Pictures paired with source code
▼▼▼

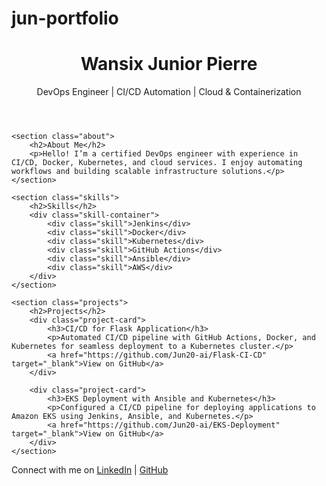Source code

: # jun-portfolio
<!DOCTYPE html>
<html lang="en">
<head>
    <meta charset="UTF-8">
    <meta name="viewport" content="width=device-width, initial-scale=1.0">
    <title>Wansix Junior Pierre | DevOps Portfolio</title>
    <link rel="stylesheet" href="styles.css">
    <link rel="shortcut icon" type="image/png" href="./images/favicon.png">
</head>
<body>
    <header>
        <h1>Wansix Junior Pierre</h1>
        <p>DevOps Engineer | CI/CD Automation | Cloud & Containerization</p>
    </header>
    
    <section class="about">
        <h2>About Me</h2>
        <p>Hello! I’m a certified DevOps engineer with experience in CI/CD, Docker, Kubernetes, and cloud services. I enjoy automating workflows and building scalable infrastructure solutions.</p>
    </section>
    
    <section class="skills">
        <h2>Skills</h2>
        <div class="skill-container">
            <div class="skill">Jenkins</div>
            <div class="skill">Docker</div>
            <div class="skill">Kubernetes</div>
            <div class="skill">GitHub Actions</div>
            <div class="skill">Ansible</div>
            <div class="skill">AWS</div>
        </div>
    </section>
    
    <section class="projects">
        <h2>Projects</h2>
        <div class="project-card">
            <h3>CI/CD for Flask Application</h3>
            <p>Automated CI/CD pipeline with GitHub Actions, Docker, and Kubernetes for seamless deployment to a Kubernetes cluster.</p>
            <a href="https://github.com/Jun20-ai/Flask-CI-CD" target="_blank">View on GitHub</a>
        </div>
        
        <div class="project-card">
            <h3>EKS Deployment with Ansible and Kubernetes</h3>
            <p>Configured a CI/CD pipeline for deploying applications to Amazon EKS using Jenkins, Ansible, and Kubernetes.</p>
            <a href="https://github.com/Jun20-ai/EKS-Deployment" target="_blank">View on GitHub</a>
        </div>
    </section>
    
   <footer>
    <p>Connect with me on <a href="https://www.linkedin.com/in/wansix-pierre-65609523a/" target="_blank">LinkedIn</a> | <a href="https://github.com/Jun20-ai" target="_blank">GitHub</a></p>
</footer>

</body>
</html>

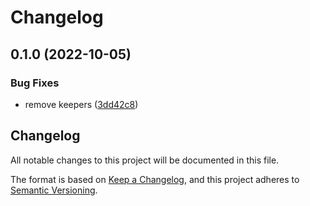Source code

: # Changelog

## 0.1.0 (2022-10-05)


### Bug Fixes

* remove keepers ([3dd42c8](https://github.com/GoogleCloudPlatform/terraform-google-media-cdn-vod/commit/3dd42c86af53bc731e619b2519bee5f5332a1d41))

## Changelog

All notable changes to this project will be documented in this file.

The format is based on
[Keep a Changelog](https://keepachangelog.com/en/1.0.0/),
and this project adheres to
[Semantic Versioning](https://semver.org/spec/v2.0.0.html).
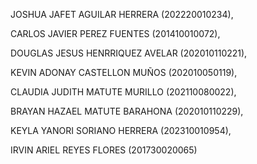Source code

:JOSHUA JAFET AGUILAR HERRERA (202220010234),

CARLOS JAVIER PEREZ FUENTES (201410010072),

DOUGLAS JESUS HENRRIQUEZ AVELAR (202010110221),

KEVIN ADONAY CASTELLON MUÑOS (202010050119),

CLAUDIA JUDITH MATUTE MURILLO (202110080022),

BRAYAN HAZAEL MATUTE BARAHONA (202010110229),

KEYLA YANORI SORIANO HERRERA (202310010954),

IRVIN ARIEL REYES FLORES (201730020065)
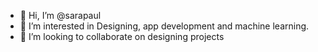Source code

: - 👋 Hi, I’m @sarapaul
- 👀 I’m interested in Designing, app development and machine learning.
- 💞️ I’m looking to collaborate on designing projects

<!---
sarapaul/sarapaul is a ✨ special ✨ repository because its `README.md` (this file) appears on your GitHub profile.
You can click the Preview link to take a look at your changes.
--->
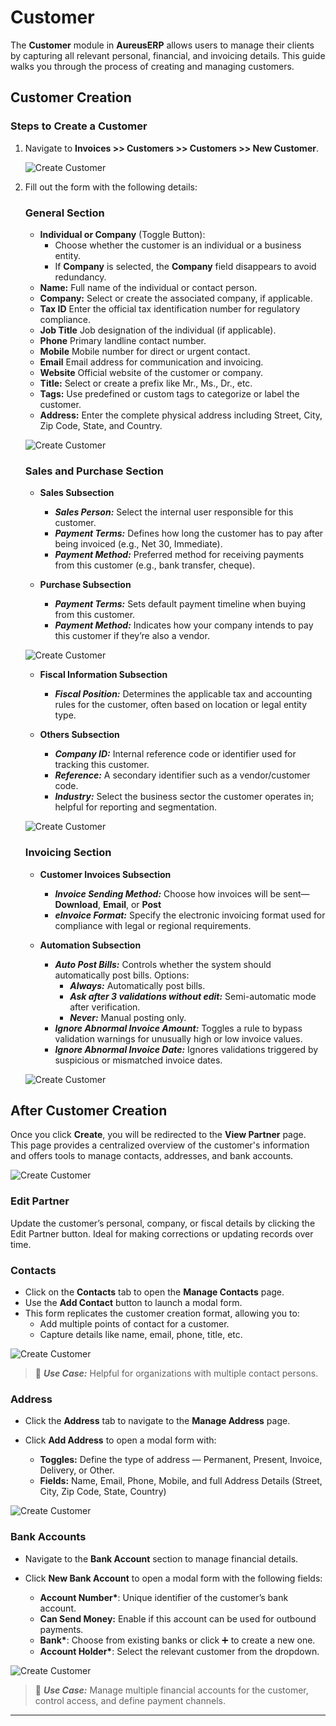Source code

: # Customer

The **Customer** module in **AureusERP** allows users to manage their clients by capturing all relevant personal, financial, and invoicing details. This guide walks you through the process of creating and managing customers.

## Customer Creation

### Steps to Create a Customer

1.  Navigate to **Invoices >> Customers >> Customers >> New Customer**.

    ![Create Customer](../../../images/customer_create.png)

2.  Fill out the form with the following details:

    ### General Section

    - **Individual or Company** (Toggle Button):
      - Choose whether the customer is an individual or a business entity.
      - If **Company** is selected, the **Company** field disappears to avoid redundancy.
    - **Name:** Full name of the individual or contact person.
    - **Company:** Select or create the associated company, if applicable.
    - **Tax ID** Enter the official tax identification number for regulatory compliance.
    - **Job Title** Job designation of the individual (if applicable).
    - **Phone** Primary landline contact number.
    - **Mobile** Mobile number for direct or urgent contact.
    - **Email** Email address for communication and invoicing.
    - **Website** Official website of the customer or company.
    - **Title:** Select or create a prefix like Mr., Ms., Dr., etc.
    - **Tags:** Use predefined or custom tags to categorize or label the customer.
    - **Address:** Enter the complete physical address including Street, City, Zip Code, State, and Country.

    ![Create Customer](../../../images/customer_create_1.png)

    ### Sales and Purchase Section

    - **Sales Subsection**

      - **_Sales Person:_** Select the internal user responsible for this customer.
      - **_Payment Terms:_** Defines how long the customer has to pay after being invoiced (e.g., Net 30, Immediate).
      - **_Payment Method:_** Preferred method for receiving payments from this customer (e.g., bank transfer, cheque).

    - **Purchase Subsection**

      - **_Payment Terms:_** Sets default payment timeline when buying from this customer.
      - **_Payment Method:_** Indicates how your company intends to pay this customer if they’re also a vendor.

    ![Create Customer](../../../images/customer_create_purchase.png)

    - **Fiscal Information Subsection**

      - **_Fiscal Position:_** Determines the applicable tax and accounting rules for the customer, often based on location or legal entity type.

    - **Others Subsection**

      - **_Company ID:_** Internal reference code or identifier used for tracking this customer.
      - **_Reference:_** A secondary identifier such as a vendor/customer code.
      - **_Industry:_** Select the business sector the customer operates in; helpful for reporting and segmentation.

    ![Create Customer](../../../images/customer_create_others.png)

    ### Invoicing Section

    - **Customer Invoices Subsection**

      - **_Invoice Sending Method:_** Choose how invoices will be sent—**Download**, **Email**, or **Post**
      - **_eInvoice Format:_** Specify the electronic invoicing format used for compliance with legal or regional requirements.

    - **Automation Subsection**

      - **_Auto Post Bills:_** Controls whether the system should automatically post bills. Options:
        - **_Always:_** Automatically post bills.
        - **_Ask after 3 validations without edit:_** Semi-automatic mode after verification.
        - **_Never:_** Manual posting only.
      - **_Ignore Abnormal Invoice Amount:_** Toggles a rule to bypass validation warnings for unusually high or low invoice values.
      - **_Ignore Abnormal Invoice Date:_** Ignores validations triggered by suspicious or mismatched invoice dates.

    ![Create Customer](../../../images/customer_create_invoicing.png)

## After Customer Creation

Once you click **Create**, you will be redirected to the **View Partner** page. This page provides a centralized overview of the customer's information and offers tools to manage contacts, addresses, and bank accounts.

![Create Customer](../../../images/customer_create_view.png)

### Edit Partner

Update the customer’s personal, company, or fiscal details by clicking the Edit Partner button. Ideal for making corrections or updating records over time.

### Contacts

- Click on the **Contacts** tab to open the **Manage Contacts** page.
- Use the **Add Contact** button to launch a modal form.
- This form replicates the customer creation format, allowing you to:
  - Add multiple points of contact for a customer.
  - Capture details like name, email, phone, title, etc.

![Create Customer](../../../images/customer_create_contact.png)

> 📌 **_Use Case:_** Helpful for organizations with multiple contact persons.

### Address

- Click the **Address** tab to navigate to the **Manage Address** page.
- Click **Add Address** to open a modal form with:

  - **Toggles:** Define the type of address — Permanent, Present, Invoice, Delivery, or Other.
  - **Fields:** Name, Email, Phone, Mobile, and full Address Details (Street, City, Zip Code, State, Country)

![Create Customer](../../../images/customer_create_address.png)

### Bank Accounts

- Navigate to the **Bank Account** section to manage financial details.
- Click **New Bank Account** to open a modal form with the following fields:

  - **Account Number\***: Unique identifier of the customer’s bank account.
  - **Can Send Money:** Enable if this account can be used for outbound payments.
  - **Bank\***: Choose from existing banks or click ➕ to create a new one.
  - **Account Holder\***: Select the relevant customer from the dropdown.

![Create Customer](../../../images/customer_create_bank.png)

> 📌 **_Use Case:_** Manage multiple financial accounts for the customer, control access, and define payment channels.

---
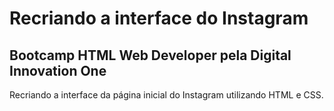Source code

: # Recriando a interface do Instagram 
## Bootcamp HTML Web Developer pela Digital Innovation One

Recriando a interface da página inicial do Instagram utilizando HTML e CSS.
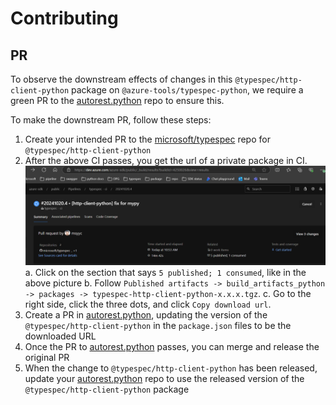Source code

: # Contributing

## PR

To observe the downstream effects of changes in this `@typespec/http-client-python` package on `@azure-tools/typespec-python`, we require a green PR to the [autorest.python](https://github.com/Azure/autorest.python) repo to ensure this.

To make the downstream PR, follow these steps:

1. Create your intended PR to the [microsoft/typespec](https://github.com/microsoft/typespec) repo for `@typespec/http-client-python`
2. After the above CI passes, you get the url of a private package in CI.
    ![alt text](image.png)
    a. Click on the section that says `5 published; 1 consumed`, like in the above picture
    b. Follow `Published artifacts -> build_artifacts_python -> packages -> typespec-http-client-python-x.x.x.tgz`.
    c. Go to the right side, click the three dots, and click `Copy download url`.
1. Create a PR in [autorest.python](https://github.com/Azure/autorest.python), updating the version of the `@typespec/http-client-python` in the `package.json` files to be the downloaded URL
1. Once the PR to [autorest.python](https://github.com/Azure/autorest.python) passes, you can merge and release the original PR
1. When the change to `@typespec/http-client-python` has been released, update your [autorest.python](https://github.com/Azure/autorest.python) repo to use the released version of the `@typespec/http-client-python` package
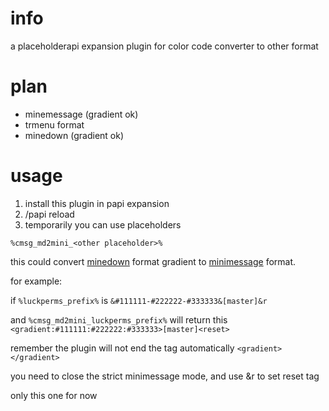 # info
a placeholderapi expansion plugin for color code converter to other format

# plan
* minemessage (gradient ok)
* trmenu format 
* minedown (gradient ok)

# usage
1. install this plugin in papi expansion
2. /papi reload
3. temporarily you can use placeholders

`%cmsg_md2mini_<other placeholder>%`

this could convert [minedown](https://github.com/Phoenix616/MineDown) format gradient to [minimessage]() format.

for example:

if `%luckperms_prefix%` is `&#111111-#222222-#333333&[master]&r`

and `%cmsg_md2mini_luckperms_prefix%` will return this `<gradient:#111111:#222222:#333333>[master]<reset>`

remember the plugin will not end the tag automatically 
`<gradient></gradient>`

you need to close the strict minimessage mode, and use &r to set reset tag <reset> 

only this one for now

▲▲▲

• [What is being asked]
Using the data above, tally each line that has the string "pipeline" and report only the sum.

• [Solved exercise]
2